Try it: In the copy, leave out the pictures and repeat all records exactly.

───── Data to examine ─────

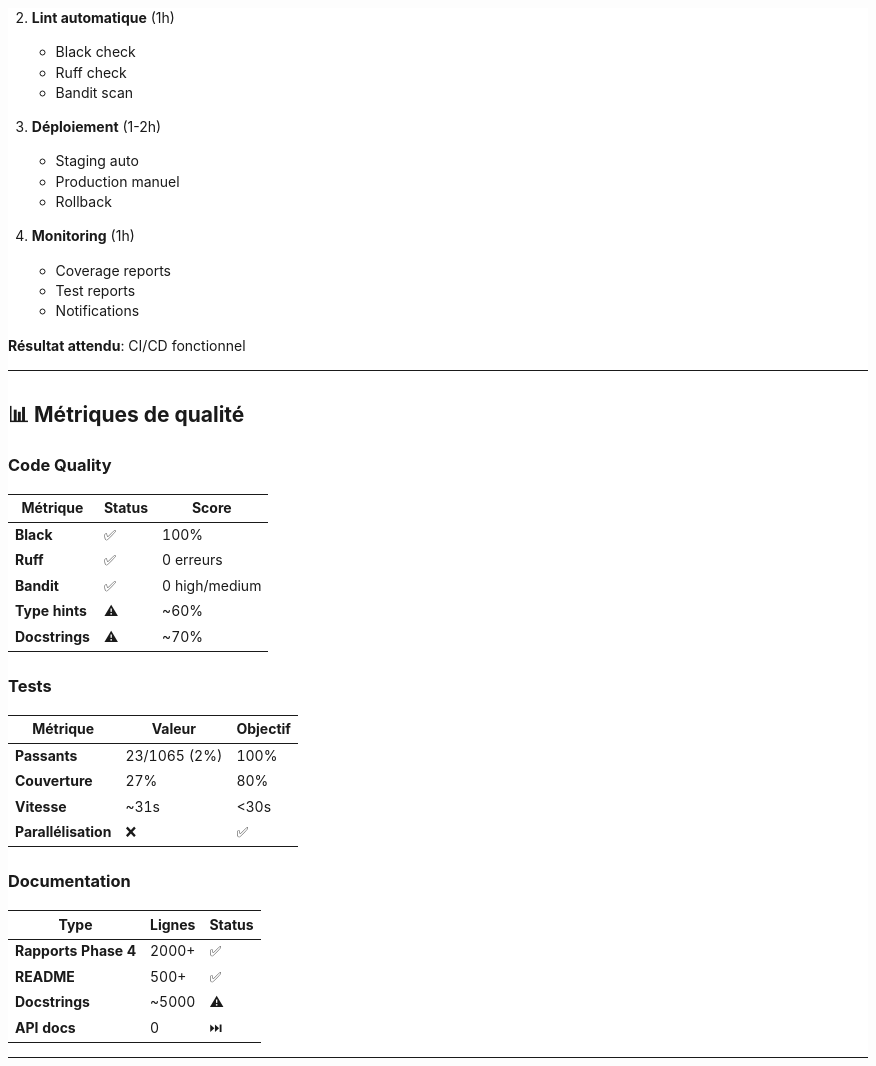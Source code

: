 2. **Lint automatique** (1h)
   - Black check
   - Ruff check
   - Bandit scan

3. **Déploiement** (1-2h)
   - Staging auto
   - Production manuel
   - Rollback

4. **Monitoring** (1h)
   - Coverage reports
   - Test reports
   - Notifications

**Résultat attendu**: CI/CD fonctionnel

---

## 📊 Métriques de qualité

### Code Quality
| Métrique | Status | Score |
|----------|--------|-------|
| **Black** | ✅ | 100% |
| **Ruff** | ✅ | 0 erreurs |
| **Bandit** | ✅ | 0 high/medium |
| **Type hints** | ⚠️ | ~60% |
| **Docstrings** | ⚠️ | ~70% |

### Tests
| Métrique | Valeur | Objectif |
|----------|--------|----------|
| **Passants** | 23/1065 (2%) | 100% |
| **Couverture** | 27% | 80% |
| **Vitesse** | ~31s | <30s |
| **Parallélisation** | ❌ | ✅ |

### Documentation
| Type | Lignes | Status |
|------|--------|--------|
| **Rapports Phase 4** | 2000+ | ✅ |
| **README** | 500+ | ✅ |
| **Docstrings** | ~5000 | ⚠️ |
| **API docs** | 0 | ⏭️ |

---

─────

Response:
Source code

: 2. **Lint automatique** (1h)
   - Black check
   - Ruff check
   - Bandit scan

3. **Déploiement** (1-2h)
   - Staging auto
   - Production manuel
   - Rollback

4. **Monitoring** (1h)
   - Coverage reports
   - Test reports
   - Notifications

**Résultat attendu**: CI/CD fonctionnel

---

## 📊 Métriques de qualité

### Code Quality
| Métrique | Status | Score |
|----------|--------|-------|
| **Black** | ✅ | 100% |
| **Ruff** | ✅ | 0 erreurs |
| **Bandit** | ✅ | 0 high/medium |
| **Type hints** | ⚠️ | ~60% |
| **Docstrings** | ⚠️ | ~70% |

### Tests
| Métrique | Valeur | Objectif |
|----------|--------|----------|
| **Passants** | 23/1065 (2%) | 100% |
| **Couverture** | 27% | 80% |
| **Vitesse** | ~31s | <30s |
| **Parallélisation** | ❌ | ✅ |

### Documentation
| Type | Lignes | Status |
|------|--------|--------|
| **Rapports Phase 4** | 2000+ | ✅ |
| **README** | 500+ | ✅ |
| **Docstrings** | ~5000 | ⚠️ |
| **API docs** | 0 | ⏭️ |

---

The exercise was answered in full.